3.03 Non-Contravention. The execution, delivery and performance by Parent or Seller of this Agreement and each of the Ancillary Agreements to which Seller or Parent is a party do not and will not: (i) contravene or conflict with the corporate charter or bylaws of Parent or Seller; (ii) contravene or conflict with or constitute a violation of any provision of any law or regulation, judgment, injunction, order or decree binding upon or applicable to Parent, Seller, the Business or the Purchased Assets; or (iii) result in the creation or imposition of any Lien on any Purchased Asset, other than Permitted Liens.
3.04 Required Consents. Schedule 3.04 sets forth each Assumed Contract or Permit requiring a consent, waiver, authorization or approval as a result of the execution, delivery and performance of this Agreement or the Ancillary Agreements or the consummation of the transactions contemplated hereby and thereby (each such consent, a "Required Consent").
3.05 Absence of Certain Changes.
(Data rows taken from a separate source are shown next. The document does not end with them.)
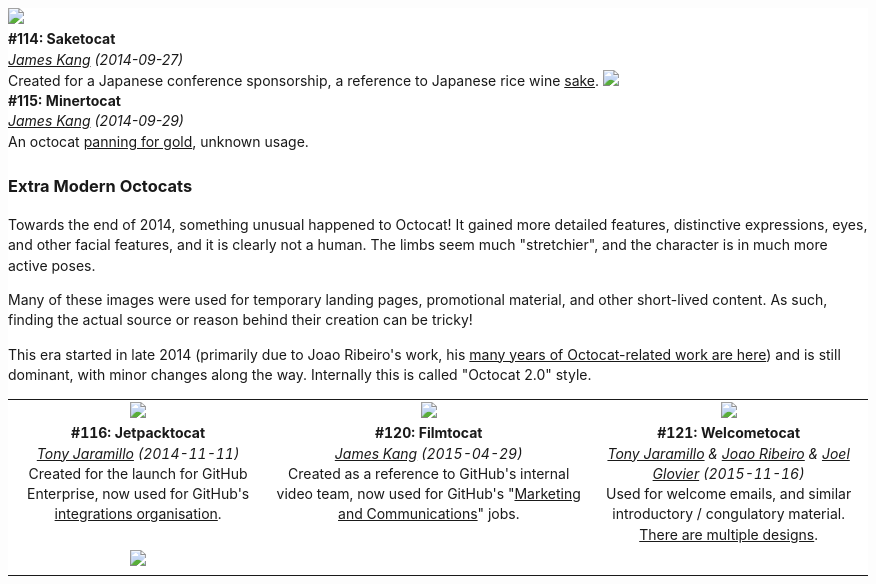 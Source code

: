   </tr>
  <tr>
    <td>
      <a href="https://octodex.github.com/saketocat/"><img src="/assets/images/2024/octocats/saketocat.png" /></a><br>
      <b>#114: Saketocat</b><br><i><a href="https://github.com/jeejkang">James Kang</a> (2014-09-27)</i><br>
      Created for a Japanese conference sponsorship, a reference to Japanese rice wine <a href="https://en.wikipedia.org/wiki/Sake">sake</a>.
    </td>
    <td>
      <a href="https://octodex.github.com/minertocat/"><img src="/assets/images/2024/octocats/minertocat.png" /></a><br>
      <b>#115: Minertocat</b><br><i><a href="https://github.com/jeejkang">James Kang</a> (2014-09-29)</i><br>
      An octocat <a href="https://en.wikipedia.org/wiki/Gold_panning">panning for gold</a>, unknown usage.
    </td>
  </tr>
</table>

### Extra Modern Octocats

Towards the end of 2014, something unusual happened to Octocat! It gained more detailed features, distinctive expressions, eyes, and other facial features, and it is clearly not a human. The limbs seem much "stretchier", and the character is in much more active poses.

Many of these images were used for temporary landing pages, promotional material, and other short-lived content. As such, finding the actual source or reason behind their creation can be tricky!

This era started in late 2014 (primarily due to Joao Ribeiro's work, his [many years of Octocat-related work are here](https://www.wodzgn.com/copy-2-of-today)) and is still dominant, with minor changes along the way. Internally this is called "Octocat 2.0" style.

<table style="text-align: center;">
  <tr>
    <td>
      <a href="https://octodex.github.com/jetpacktocat/"><img src="/assets/images/2024/octocats/jetpacktocat.png" /></a><br>
      <b>#116: Jetpacktocat</b><br><i><a href="https://github.com/tonyjaramillo">Tony Jaramillo</a> (2014-11-11)</i><br>
      Created for the launch for GitHub Enterprise, now used for GitHub's <a href="https://github.com/integrations">integrations organisation</a>.
    </td>
    <td>
      <a href="https://octodex.github.com/filmtocat/"><img src="/assets/images/2024/octocats/filmtocat.png" /></a><br>
      <b>#120: Filmtocat</b><br><i><a href="https://github.com/jeejkang">James Kang</a> (2015-04-29)</i><br>
      Created as a reference to GitHub's internal video team, now used for GitHub's "<a href="https://www.github.careers/experienced-professionals">Marketing and Communications</a>" jobs.
    </td>
    <td>
      <a href="https://octodex.github.com/welcometocat/"><img src="/assets/images/2024/octocats/welcometocat.png" /></a><br>
      <b>#121: Welcometocat</b><br><i><a href="https://github.com/tonyjaramillo">Tony Jaramillo</a> & <a href="https://github.com/JohnCreek">Joao Ribeiro</a> & <a href="https://github.com/jglovier">Joel Glovier</a> (2015-11-16)</i><br>
      Used for welcome emails, and similar introductory / congulatory material. <a href="https://dribbble.com/shots/2355747-Welcometocat">There are multiple designs</a>.
    </td>
  </tr>
  <tr>
    <td>
      <a href="https://octodex.github.com/inflatocat/"><img src="/assets/images/2024/octocats/inflatocat.png" /></a><br> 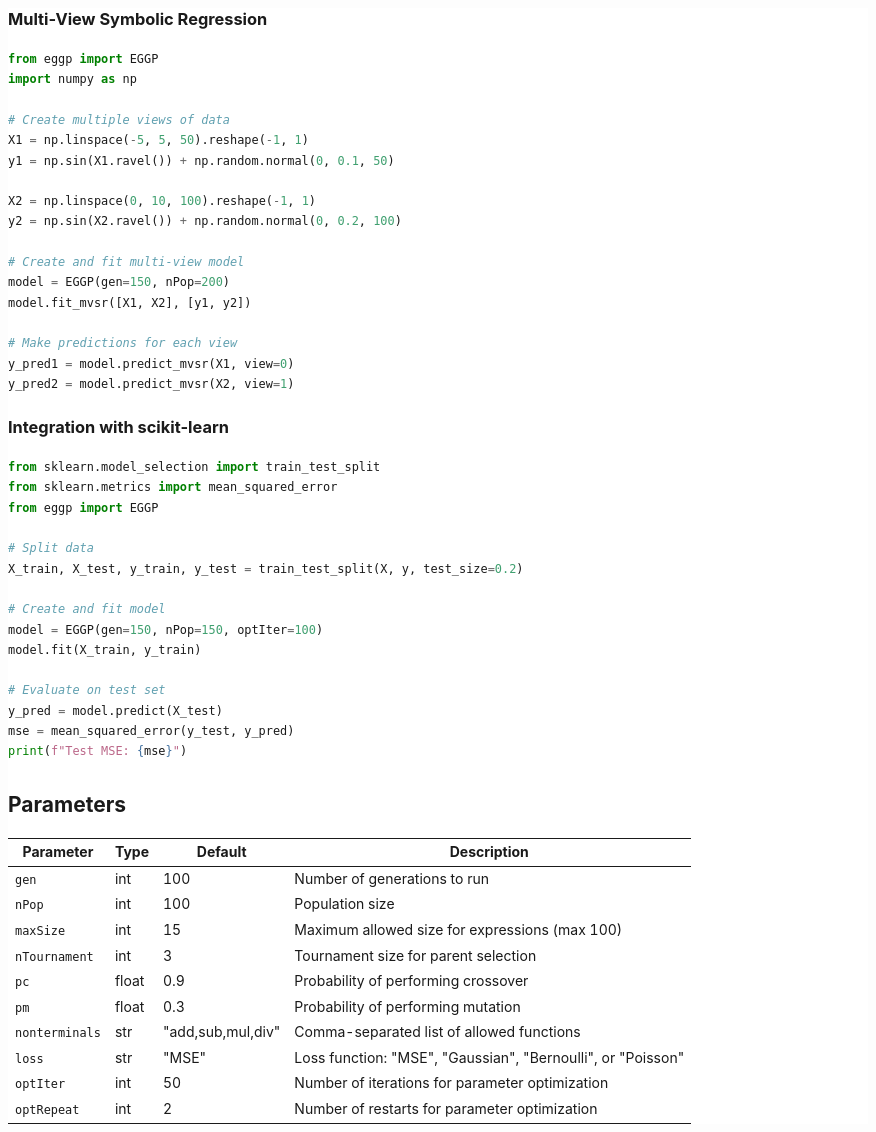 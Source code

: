 ### Multi-View Symbolic Regression

```python
from eggp import EGGP
import numpy as np

# Create multiple views of data
X1 = np.linspace(-5, 5, 50).reshape(-1, 1)
y1 = np.sin(X1.ravel()) + np.random.normal(0, 0.1, 50)

X2 = np.linspace(0, 10, 100).reshape(-1, 1)
y2 = np.sin(X2.ravel()) + np.random.normal(0, 0.2, 100)

# Create and fit multi-view model
model = EGGP(gen=150, nPop=200)
model.fit_mvsr([X1, X2], [y1, y2])

# Make predictions for each view
y_pred1 = model.predict_mvsr(X1, view=0)
y_pred2 = model.predict_mvsr(X2, view=1)
```

### Integration with scikit-learn

```python
from sklearn.model_selection import train_test_split
from sklearn.metrics import mean_squared_error
from eggp import EGGP

# Split data
X_train, X_test, y_train, y_test = train_test_split(X, y, test_size=0.2)

# Create and fit model
model = EGGP(gen=150, nPop=150, optIter=100)
model.fit(X_train, y_train)

# Evaluate on test set
y_pred = model.predict(X_test)
mse = mean_squared_error(y_test, y_pred)
print(f"Test MSE: {mse}")
```

## Parameters

| Parameter | Type | Default | Description |
|-----------|------|---------|-------------|
| `gen` | int | 100 | Number of generations to run |
| `nPop` | int | 100 | Population size |
| `maxSize` | int | 15 | Maximum allowed size for expressions (max 100) |
| `nTournament` | int | 3 | Tournament size for parent selection |
| `pc` | float | 0.9 | Probability of performing crossover |
| `pm` | float | 0.3 | Probability of performing mutation |
| `nonterminals` | str | "add,sub,mul,div" | Comma-separated list of allowed functions |
| `loss` | str | "MSE" | Loss function: "MSE", "Gaussian", "Bernoulli", or "Poisson" |
| `optIter` | int | 50 | Number of iterations for parameter optimization |
| `optRepeat` | int | 2 | Number of restarts for parameter optimization |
Since July 31, 2005, Seller and Parent have conducted the Business in the ordinary course consistent with past practices, and, except as set forth on Schedule 3.05 hereto:
(a) neither Parent nor Seller has entered into any material transaction or incurred any material liability or obligation with respect to the Business or the Purchased Assets other than in the ordinary course of business consistent with past practice; and
9
(b) there has not been any material adverse change in the Purchased Assets or the condition (financial or otherwise) of the Business.
3.06 Personal Property.
(a) As of the date hereof, the Purchased Assets include, but are not limited to, all of the personal property used primarily in the Business, including, without limitation, any machinery, equipment, furniture, inventory, servers, computers, software, spare and replacement parts, trade fixtures and fixed assets.
(b) As of the date hereof, the equipment included in the Purchased Assets has no material defects, is in good operating condition and repair, has been reasonably maintained consistent with standards generally followed in the industry (giving due account to the age and length of use of same, ordinary wear and tear excepted) and is suitable for its present uses in connection with the Business.
(c) No Purchased Asset is subject to any Lien, except for the following (collectively, the "Permitted Liens"):
(i) liens for Taxes not yet due and payable or being contested in good faith;
(ii) liens for inchoate mechanics' and materialmen's liens for construction in progress and workmen’s, repairmen’s, warehousemen's and carriers' liens arising in the ordinary course of the Business; or
(iii) liens and imperfections of title the existence of which would not materially adversely affect the use of the property subject thereto.
3.07 Sufficiency of Purchased Assets; Operation of Business. The Purchased Assets, together with the rights provided under the Ancillary Agreements, constitute, and on the Closing Date will constitute, all of the assets, properties and rights necessary, and are sufficient, to conduct the Business in all material respects as currently conducted by Seller or Parent.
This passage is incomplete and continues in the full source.